Asking about the frequency and intensity of physical sensation can help identify when an emotion is being converted to a physical experience and provide a doorway into the emotion itself. Moving on to the empathy portion of the team model, we consider that our empathic connection with patients is the very ground from which our work arises. It's certainly also one of the very deep pleasures of the work that we do.
And particular issues come up in our therapeutic alliance with trauma patients. We use measurement of positive and negative emotion to guide our work, but trauma patients might be far removed from their emotions, making such measurement problematic. We team therapists use a brief scale called the evaluation of therapy session or ETS to get patients post-session feedback on our work.

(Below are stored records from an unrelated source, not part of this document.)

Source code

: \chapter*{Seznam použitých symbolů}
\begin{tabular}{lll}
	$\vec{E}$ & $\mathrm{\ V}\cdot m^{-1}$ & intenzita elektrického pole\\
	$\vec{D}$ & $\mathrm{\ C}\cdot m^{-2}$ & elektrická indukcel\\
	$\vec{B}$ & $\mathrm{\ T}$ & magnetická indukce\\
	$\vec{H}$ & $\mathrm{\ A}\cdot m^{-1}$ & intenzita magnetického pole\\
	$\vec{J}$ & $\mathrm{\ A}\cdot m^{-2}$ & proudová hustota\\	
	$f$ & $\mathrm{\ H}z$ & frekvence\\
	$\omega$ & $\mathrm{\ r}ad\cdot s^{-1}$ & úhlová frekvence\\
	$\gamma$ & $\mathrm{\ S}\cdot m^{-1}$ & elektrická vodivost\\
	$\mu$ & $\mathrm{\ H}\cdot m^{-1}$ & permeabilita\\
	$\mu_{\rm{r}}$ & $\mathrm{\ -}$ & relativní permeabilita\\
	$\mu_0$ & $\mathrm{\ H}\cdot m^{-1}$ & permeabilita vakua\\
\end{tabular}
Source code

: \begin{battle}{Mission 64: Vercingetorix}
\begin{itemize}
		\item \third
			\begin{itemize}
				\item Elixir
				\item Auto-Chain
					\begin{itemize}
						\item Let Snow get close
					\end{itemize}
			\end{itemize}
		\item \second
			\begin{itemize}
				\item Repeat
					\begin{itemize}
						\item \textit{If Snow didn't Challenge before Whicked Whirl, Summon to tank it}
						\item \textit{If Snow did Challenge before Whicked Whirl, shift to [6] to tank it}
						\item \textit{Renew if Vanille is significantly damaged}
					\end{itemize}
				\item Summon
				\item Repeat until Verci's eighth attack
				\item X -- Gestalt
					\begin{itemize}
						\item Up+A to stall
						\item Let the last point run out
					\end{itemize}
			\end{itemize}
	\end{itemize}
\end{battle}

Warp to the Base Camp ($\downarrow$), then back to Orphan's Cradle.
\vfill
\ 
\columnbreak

A woman with a long history of sexual trauma once marked not at all for the item, my therapist understood what I was feeling inside. When I processed this answer with her, she explained, I didn't have a clue what I was feeling inside. So I figured you wouldn't either. And of course she was absolutely right. Many trauma patients have strict rules against experiencing and expressing negative emotion. They may have learned in their families of origin that expressions of fear or anger say, traveled with real physical danger. These patients might minimize any negative feelings, particularly towards a therapist and over-report positive emotion. Our own feelings can sometimes be a doorway to moving the work forward and expressing them might require the same courage we ask our patients to bring to the work. I was treating a patient we'll call Sarah, who was a young woman who had experienced a vicious sexual assault.
In an early session, Sarah was talking about a conflict she'd experienced with a friend that week. As I listened, I felt my discomfort growing. I was feeling something and telling myself I shouldn't be feeling that. I finally screwed up my courage and asked Sarah if I could share something with her. When she agreed, I said, Sarah, you have a wonderful heart, a brilliant mind, and are talking about something that's quite important to you. So I'm confused as to why I'm, as I'm listening to you, I'm feeling somewhat bored. I wonder what you're feeling as we sit together this morning. Oh my God, Sarah said and burst into tears. And at this point, my anxiety went through the rough until she continued, me too.
Thank you for saying so. Nobody has ever done this before. They just let me go on and on. And I think they're secretly glad, but when they can finally get away, we moved on to working with a team tool called the interpersonal downward arrow. And Sarah realized how her strict rules against experiencing and expressing negative emotion had separated her from others for quite some time and separated her, of course, first of all, from herself, from her own heart. So her bright, chatty presentation was a form of what I call camouflaging, hiding who she really was from others and perhaps from herself.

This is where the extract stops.